- 4 slices of bacon diced
- 6 large eggs
- 1-1/3 cups cottage cheese
- 1-1/4 cups shredded Gruyère cheese
- 1/4 teaspoon salt
- 1/8 teaspoon black pepper
- 1 teaspoon hot sauce
Adjust your oven racks so that one is in the middle position, and one is in the lowest position.
Preheat the oven to 300° Fahrenheit (148° Celsius).
Boil a kettle of water.
Place a 9-by-13 inch ceramic baking dish on the lower rack and carefully fill it halfway with the boiling water. The steam from the boiling water will gently cook the egg bites and give them a custard-like texture. It replicates the sous vide cooking process.
Spray a muffin pan with nonstick cooking spray.

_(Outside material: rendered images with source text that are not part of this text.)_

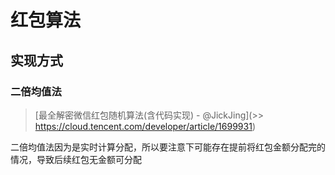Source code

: # 红包算法

## 实现方式

### 二倍均值法

> [最全解密微信红包随机算法(含代码实现) - @JickJing](>> https://cloud.tencent.com/developer/article/1699931)

二倍均值法因为是实时计算分配，所以要注意下可能存在提前将红包金额分配完的情况，导致后续红包无金额可分配


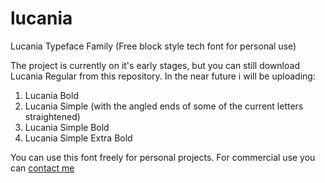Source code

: # lucania
Lucania Typeface Family (Free block style tech font for personal use)

The project is currently on it's early stages, but you can still download Lucania Regular from this repository.
In the near future i will be uploading:
1. Lucania Bold
2. Lucania Simple (with the angled ends of some of the current letters straightened)
3. Lucania Simple Bold
4. Lucania Simple Extra Bold

You can use this font freely for personal projects. For commercial use you can <a href="eenster@gmail.com"> contact me </a>
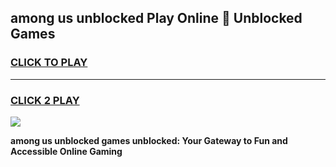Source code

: 
## among us unblocked Play Online 👋 Unblocked Games
<h3>
<a href="https://premium.freeplayer.one?title=among_us_unblocked&ref=19F">CLICK TO PLAY</a></h3>
<hr>

<h3>
<a href="https://premium.freeplayer.one?title=among_us_unblocked&ref=19F">CLICK 2 PLAY</a>
  
</h3>

<a href="https://premium.freeplayer.one?title=among_us_unblocked&ref=19F"><img src="https://clearcache.store/games.png"></a>


**among us unblocked games unblocked: Your Gateway to Fun and Accessible Online Gaming**
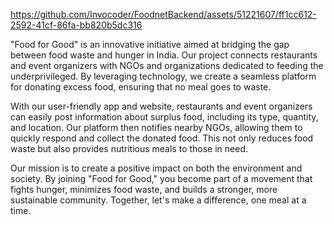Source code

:
https://github.com/Invocoder/FoodnetBackend/assets/51221607/ff1cc612-2592-41cf-86fa-bb820b5dc316




"Food for Good" is an innovative initiative aimed at bridging the gap between food waste and hunger in India. Our project connects restaurants and event organizers with NGOs and organizations dedicated to feeding the underprivileged. By leveraging technology, we create a seamless platform for donating excess food, ensuring that no meal goes to waste.

With our user-friendly app and website, restaurants and event organizers can easily post information about surplus food, including its type, quantity, and location. Our platform then notifies nearby NGOs, allowing them to quickly respond and collect the donated food. This not only reduces food waste but also provides nutritious meals to those in need.

Our mission is to create a positive impact on both the environment and society. By joining "Food for Good," you become part of a movement that fights hunger, minimizes food waste, and builds a stronger, more sustainable community. Together, let's make a difference, one meal at a time.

Cook the bacon in a small skillet over medium-high heat for about 5-6 minutes or until crisp, stirring frequently.
Transfer the bacon to a paper towel-lined plate to drain.
Combine the eggs, salt, pepper, cottage cheese, hot sauce, and Gruyère cheese in a blender. Blend for 30-45 seconds or until completely smooth.
Pour the egg mixture into the muffin pan and divide the bacon evenly over each bite.
Bake for 20-23 minutes on the middle rack of the oven until the eggs are set.
Remove the egg bites from the oven and allow to rest for about 5 minutes in the pan. Using a spoon or a knife, carefully loosen the egg bites from the edges of the pan and transfer them to a plate.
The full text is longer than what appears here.